大阪府、香川県の公立高校にて12年間勤務。
バレー部など運動部の顧問、新設の選抜クラスの担任などを経験。
1997年には文部省(当時)主催の米国派遣事業のメンバーとして
コロラド州などで研修。2001年に玉川聖学院へ。バレー部顧問を担当。
同校教頭を経て、2018年より中高等部長(中高の校長)に就任。

神様に愛されているという揺るぎないものを大切に
創設者谷口茂壽先生の名がつけられた「谷口ホール」にて。毎朝、パイプオルガンの音色とともに、高等部の礼拝がここで行われます。創設者谷口茂壽先生の名がつけられた「谷口ホール」にて。毎朝、パイプオルガンの音色とともに、高等部の礼拝がここで行われます。

 神に感謝し、祈ることから一日が始まる本校では、毎朝の礼拝をとても大切にしています。生徒だけでなく、教員もともに祈ることで、神を敬い、お互いを尊ぶ心が生まれます。愛されていると感じたことのない人が、人を愛するのはとても難しいことです。 “私たちは神様から愛されているかけがえのない存在”だという発見から、他者を尊ぶ心も生まれてくるのではないでしょうか。
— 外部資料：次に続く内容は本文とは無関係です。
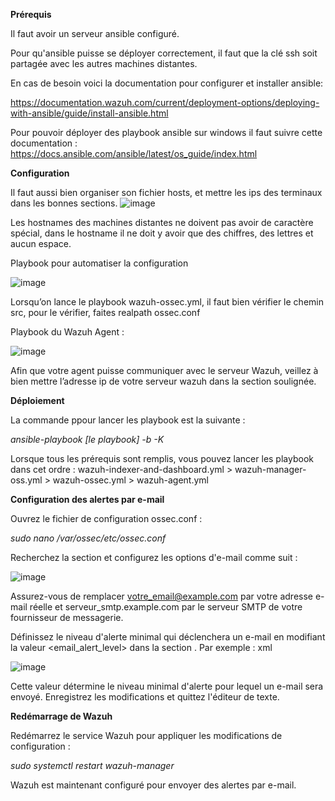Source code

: **Prérequis**

Il faut avoir un serveur ansible configuré.

Pour qu'ansible puisse se déployer correctement, il faut que la clé ssh soit partagée avec les autres machines distantes.

En cas de besoin voici la documentation pour configurer et installer ansible:

https://documentation.wazuh.com/current/deployment-options/deploying-with-ansible/guide/install-ansible.html

Pour pouvoir déployer des playbook ansible sur windows il faut suivre cette documentation :
https://docs.ansible.com/ansible/latest/os_guide/index.html

**Configuration**

Il faut aussi bien organiser son fichier hosts, et mettre les ips des terminaux dans les bonnes sections.
![image](https://github.com/JulenSe/Wazuh_Project/assets/54896656/c2db9e28-be96-4cb3-b191-b0feaa8988b0)

Les hostnames des machines distantes ne doivent pas avoir de caractère spécial, dans le hostname il ne doit y avoir que des chiffres, des lettres et aucun espace.

Playbook pour automatiser la configuration

![image](https://github.com/JulenSe/Wazuh_Project/assets/54896656/d8ec3a8a-b28e-4d91-85f7-341322a97e3f)


Lorsqu’on lance le playbook wazuh-ossec.yml, il faut bien vérifier le chemin src, pour le vérifier, faites realpath ossec.conf

Playbook du Wazuh Agent : 

![image](https://github.com/JulenSe/Wazuh_Project/assets/54896656/f69998f6-9371-44a2-9e46-2642898a7d1c)

Afin que votre agent puisse communiquer avec le serveur Wazuh, veillez à bien mettre l’adresse ip de votre serveur wazuh dans la section soulignée.

**Déploiement**

La commande ppour lancer les playbook est la suivante : 

_ansible-playbook [le playbook] -b -K_

Lorsque tous les prérequis sont remplis, vous pouvez lancer les playbook dans cet ordre :
wazuh-indexer-and-dashboard.yml > wazuh-manager-oss.yml > wazuh-ossec.yml > wazuh-agent.yml

**Configuration des alertes par e-mail**

Ouvrez le fichier de configuration ossec.conf :

_sudo nano /var/ossec/etc/ossec.conf_

Recherchez la section <global> et configurez les options d'e-mail comme suit :

![image](https://github.com/JulenSe/Wazuh_Project/assets/54896656/0e19b817-8bc8-4572-b82a-81ed969ed62f)

Assurez-vous de remplacer votre_email@example.com par votre adresse e-mail réelle et serveur_smtp.example.com par le serveur SMTP de votre fournisseur de messagerie.

Définissez le niveau d'alerte minimal qui déclenchera un e-mail en modifiant la valeur <email_alert_level> dans la section <alerts>. Par exemple :
xml

![image](https://github.com/JulenSe/Wazuh_Project/assets/54896656/46725744-aa86-4f83-aa08-c70dbe452810)

Cette valeur détermine le niveau minimal d'alerte pour lequel un e-mail sera envoyé.
Enregistrez les modifications et quittez l'éditeur de texte.

**Redémarrage de Wazuh**

Redémarrez le service Wazuh pour appliquer les modifications de configuration :

_sudo systemctl restart wazuh-manager_

Wazuh est maintenant configuré pour envoyer des alertes par e-mail.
 私は公立の学校で12年間教員をした後に、本校に来ました。クリスチャンでしたので、聖書を土台とした教育に魅かれ、この学校で教鞭をとりたいと思うようになりました。公立の学校では転勤があり、2~3年で移動することも珍しくありませんが、私学は教員の異動がほとんどありません。時代に即した変化が必要な部分は変化させつつも、揺るぎない教育の理念、信条を継続できるのは、教える側にとって、とても魅力的に感じています。

人としての成長も大切な時期

 中学では自分で学習することが、どの教科においても大切になります。ノートの取り方一つで授業の理解度がぐんと上がります。だからこそ中学生は、学習の効果的な “学び方”を習得する時期だと思うのです。また、テスト後には解けなかった問題をもう一度ノートに書き込み、3回やり直すことも本校では続けています。私は長い間バレーボール部の顧問を務めてきましたが、勉強はバレーボールと一緒で、基本を繰り返すことで伸びるものです。中学3年間できちんと学習の仕方を学べていると、高校に入ってからの学業の伸びは格段に上がります。

 中高という多感な時期は、内面の成長も見逃すことができません。「隣人のために心を尽くすことのできる人を世に送り出す」というのが本校のめざす教育です。そうした経験を多くの生徒にしてもらいたいという思いから、他者や隣人に仕えるプログラムを行っています。

 中学生から参加できる多くの体験プログラムがあり、高等部に進むと高齢者の心に寄り添うワークキャンプ、アジアを取り巻く状況に触れる「ミャンマー・スタディー・ツアー」などがあります。近年は、体験から学んだことを外部団体が主催する弁論大会で発信し、最優秀賞を受賞する生徒も出てきています。

 人との関係性の中で成長し、違いを認め、ともに共生するための道を求めることは、今後グローバル化が進む日本ではとても大切になると思います。体験プログラムを通して、自分がこの社会でどのように貢献していけるかを考えるきっかけにしてもらえたらと思います。

小さな衝突は成長のチャンス

 友達同士、お互いがかけがえのない存在であるとわかっていても、反抗期も重なる中学時代には些細なトラブルがつきものです。しかし、こうしたトラブルも、人間的な成長には大事な経験だと思います。中1・中2の女子というのは、ちょっとした言葉のかけ違いからほころびが広がり、仲良しだった友達との間に亀裂が生じることもあります。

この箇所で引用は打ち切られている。